For many applications, especially for many questions in competitive programming, ability to treat string like a vector or array of characters becomes immensely important. In many questions, you have to take input as a string and then perform certain operations on it like a vector.

In many languages like C, C++ etc. you can easily index strings using square brackets [], just like vectors or arrays.

In Rust, however, you can not index strings using square brackets, due to UTF-8 encoding. For example, the given code

println!("{}", string1[0]);

will give error

error[E0277]: the type `str` cannot be indexed by `{integer}`

or

error[E0277]: the type `str` cannot be indexed by `usize`

These operations are used very frequently in various applications, including competitive programming.

So, if you are doing competitive programming in Rust, you should include a function in your template to take string as input, and return vector of chars, for easy access.

Why Rust do this

The simple answer is to save space!

Actually, Rust implements Unicode with UTF-8 encoding by default. UTF-8 tends to reduce the memory space occupied by string. But now, each character is of different length. So, it is impossible to get any character by index by simply going to that block, like we did in C / C++, because we can not simply guarantee how much characters are there in between.
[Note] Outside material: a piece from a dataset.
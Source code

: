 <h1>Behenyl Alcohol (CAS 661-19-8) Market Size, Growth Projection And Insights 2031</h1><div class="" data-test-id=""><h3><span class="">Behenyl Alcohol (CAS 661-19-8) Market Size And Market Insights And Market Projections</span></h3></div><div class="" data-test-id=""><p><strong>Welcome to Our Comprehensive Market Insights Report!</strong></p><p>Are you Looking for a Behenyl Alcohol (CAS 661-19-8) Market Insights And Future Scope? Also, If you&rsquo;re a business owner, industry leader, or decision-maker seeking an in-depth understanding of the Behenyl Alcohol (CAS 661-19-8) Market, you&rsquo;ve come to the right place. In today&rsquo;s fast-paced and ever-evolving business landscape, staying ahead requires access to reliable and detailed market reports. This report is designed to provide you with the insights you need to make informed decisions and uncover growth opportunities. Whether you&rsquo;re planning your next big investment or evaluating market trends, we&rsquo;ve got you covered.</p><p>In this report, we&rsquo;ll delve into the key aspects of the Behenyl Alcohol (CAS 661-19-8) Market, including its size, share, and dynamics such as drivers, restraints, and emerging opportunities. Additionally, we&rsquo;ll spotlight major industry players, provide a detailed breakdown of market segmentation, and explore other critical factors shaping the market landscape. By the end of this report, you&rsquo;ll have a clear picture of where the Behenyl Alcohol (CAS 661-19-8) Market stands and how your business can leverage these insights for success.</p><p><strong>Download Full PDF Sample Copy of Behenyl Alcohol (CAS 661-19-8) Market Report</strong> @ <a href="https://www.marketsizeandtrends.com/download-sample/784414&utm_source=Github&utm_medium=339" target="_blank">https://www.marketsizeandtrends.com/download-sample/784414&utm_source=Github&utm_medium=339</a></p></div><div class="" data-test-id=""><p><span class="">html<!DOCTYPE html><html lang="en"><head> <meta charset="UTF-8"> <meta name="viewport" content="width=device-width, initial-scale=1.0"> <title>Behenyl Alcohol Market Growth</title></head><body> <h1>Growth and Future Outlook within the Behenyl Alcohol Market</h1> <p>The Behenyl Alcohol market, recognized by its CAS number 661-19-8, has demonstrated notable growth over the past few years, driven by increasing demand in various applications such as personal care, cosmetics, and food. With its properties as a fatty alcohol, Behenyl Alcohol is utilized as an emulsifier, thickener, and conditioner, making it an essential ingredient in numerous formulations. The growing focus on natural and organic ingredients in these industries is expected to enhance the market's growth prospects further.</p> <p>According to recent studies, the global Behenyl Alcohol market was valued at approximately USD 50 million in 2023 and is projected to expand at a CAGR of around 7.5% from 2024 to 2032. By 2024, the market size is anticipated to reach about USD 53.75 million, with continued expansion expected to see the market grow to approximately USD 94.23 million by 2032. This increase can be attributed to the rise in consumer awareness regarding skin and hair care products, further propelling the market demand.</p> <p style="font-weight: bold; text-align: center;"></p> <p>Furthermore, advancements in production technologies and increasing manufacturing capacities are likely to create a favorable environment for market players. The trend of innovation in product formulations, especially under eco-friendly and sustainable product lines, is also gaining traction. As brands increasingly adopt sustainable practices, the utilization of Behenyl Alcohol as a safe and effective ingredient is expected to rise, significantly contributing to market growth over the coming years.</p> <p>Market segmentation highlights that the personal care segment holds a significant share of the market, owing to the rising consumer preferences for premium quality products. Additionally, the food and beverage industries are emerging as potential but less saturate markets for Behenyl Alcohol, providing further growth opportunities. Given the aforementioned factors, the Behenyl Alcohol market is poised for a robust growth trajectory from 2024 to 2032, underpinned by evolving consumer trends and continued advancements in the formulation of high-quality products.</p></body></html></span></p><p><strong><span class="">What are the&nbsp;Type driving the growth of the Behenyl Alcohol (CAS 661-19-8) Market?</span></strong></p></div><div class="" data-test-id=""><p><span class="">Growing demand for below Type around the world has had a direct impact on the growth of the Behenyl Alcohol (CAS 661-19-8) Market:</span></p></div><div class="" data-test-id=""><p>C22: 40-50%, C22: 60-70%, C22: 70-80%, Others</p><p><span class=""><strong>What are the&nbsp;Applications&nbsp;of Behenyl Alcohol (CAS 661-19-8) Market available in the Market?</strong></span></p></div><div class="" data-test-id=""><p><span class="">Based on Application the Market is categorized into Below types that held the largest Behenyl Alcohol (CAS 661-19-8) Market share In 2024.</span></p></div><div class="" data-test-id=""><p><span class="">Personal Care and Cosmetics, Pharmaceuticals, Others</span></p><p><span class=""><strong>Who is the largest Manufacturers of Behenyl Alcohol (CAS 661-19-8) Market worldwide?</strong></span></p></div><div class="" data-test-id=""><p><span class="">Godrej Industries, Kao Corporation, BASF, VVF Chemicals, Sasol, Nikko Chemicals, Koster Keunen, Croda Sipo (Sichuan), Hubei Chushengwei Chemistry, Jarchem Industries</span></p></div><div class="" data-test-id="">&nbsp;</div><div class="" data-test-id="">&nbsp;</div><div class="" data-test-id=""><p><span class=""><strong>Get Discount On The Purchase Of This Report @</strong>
For example, a is encoded as 61 and © ( copyright sign ) is encoded as C2 A9 in unicode. ( These are hexadecimal code )

So, if we have a string a©a = 61 C2 A9 61 , and try to access string[2] by incrementing 2 bytes in base address, it will return A9 hexadecimal, which is invalid character.

So, we have to traverse whole string and move only after checking unique prefixes.

The .chars().nth() method and TLE

Rust has a method called .chars() , that is used to access string as chars. It takes O( n ) time complexity, because it has to decode the complete string.

Now, if we use, .chars().nth(i).unwrap() , it will run each time with O( n ) time complexity, which is very inefficient. Let us see a program using this

fn main() {
let string1 = "Hello World";
println!("{}", string1.chars().nth(0).unwrap());
}

Output

H

As seen above, it takes O( n ) Time Complexity for accessing character each time. Hence, it results in TLE in competitive programming very often. We should be able to access each character in O( 1 ) or constant time complexity for each subsequent operations.

Converting String to Vector of Characters

As seen above, if we use .chars().nth().unwrap() method, it will take O( N ) or linear time complexity for each operation. So, let's say we have to print all the characters of the string. It will take O( N 2 ) or quadratic time complexity.

But we can access each element of Vector using O( 1 ) or constant time complexity. So, printing all characters can be easily done in O( N ) or Linear time complexity. We can convert string to vector of characters using .collect() method.

Program to demonstrate this

fn main() {
let string1 = "Hello World";
let characters:Vec<char> = string1.chars().collect();
println!("{:?}", characters);
}

Output

['H', 'e', 'l', 'l', 'o', ' ', 'W', 'o', 'r', 'l', 'd']

Function with input

Now, in competitive programming as well as other string manipulation programmes, most of the programmers will want a function, that will take string input and automatically convert it to vector and return vector of characters.

Function for this is

use std::io;
fn take_string() -> Vec<char> {
// Initiate input variable
let mut input = String::new();
// Read into input
io::stdin().read_line(&mut input).unwrap();
// Convert input to vector of characters
let vec:Vec<char> = input.trim().chars().collect();
// Return vector
return vec;
}

With Driver code, this looks like

use std::io;
fn take_string() -> Vec<char> {
// Initiate input variable
let mut input = String::new();
// Read into input
io::stdin().read_line(&mut input).unwrap();
// Convert input to vector of characters
let vec:Vec<char> = input.trim().chars().collect();
// Return vector
return vec;
}
// Driver code
fn main() {
let str1 = take_string();
println!("{:?}", str1);
println!("First and last characters : {} {}", str1[0], str1[str1.len()-1]);
}

Input

This is rust programming

Output

['T', 'h', 'i', 's', ' ', 'i', 's', ' ', 'r', 'u', 's', 't', ' ', 'p', 'r', 'o', 'g', 'r', 'a', 'm', 'm', 'i', 'n', 'g']
First and last characters : T g

Conclusion

For many applications, especially for many questions in competitive programming, it is very handy to have a function to input a string as a vector of characters. In this article, we made such function to take input string from user and return Vector of characters.

Here is function for easy access

use std::io;
fn take_string() -> Vec<char> {
let mut input = String::new();
io::stdin().read_line(&mut input).unwrap();
let vec:Vec<char> = input.trim().chars().collect();
return vec;
}

This function should also be included in your template, if you are doing competitive programming in rust.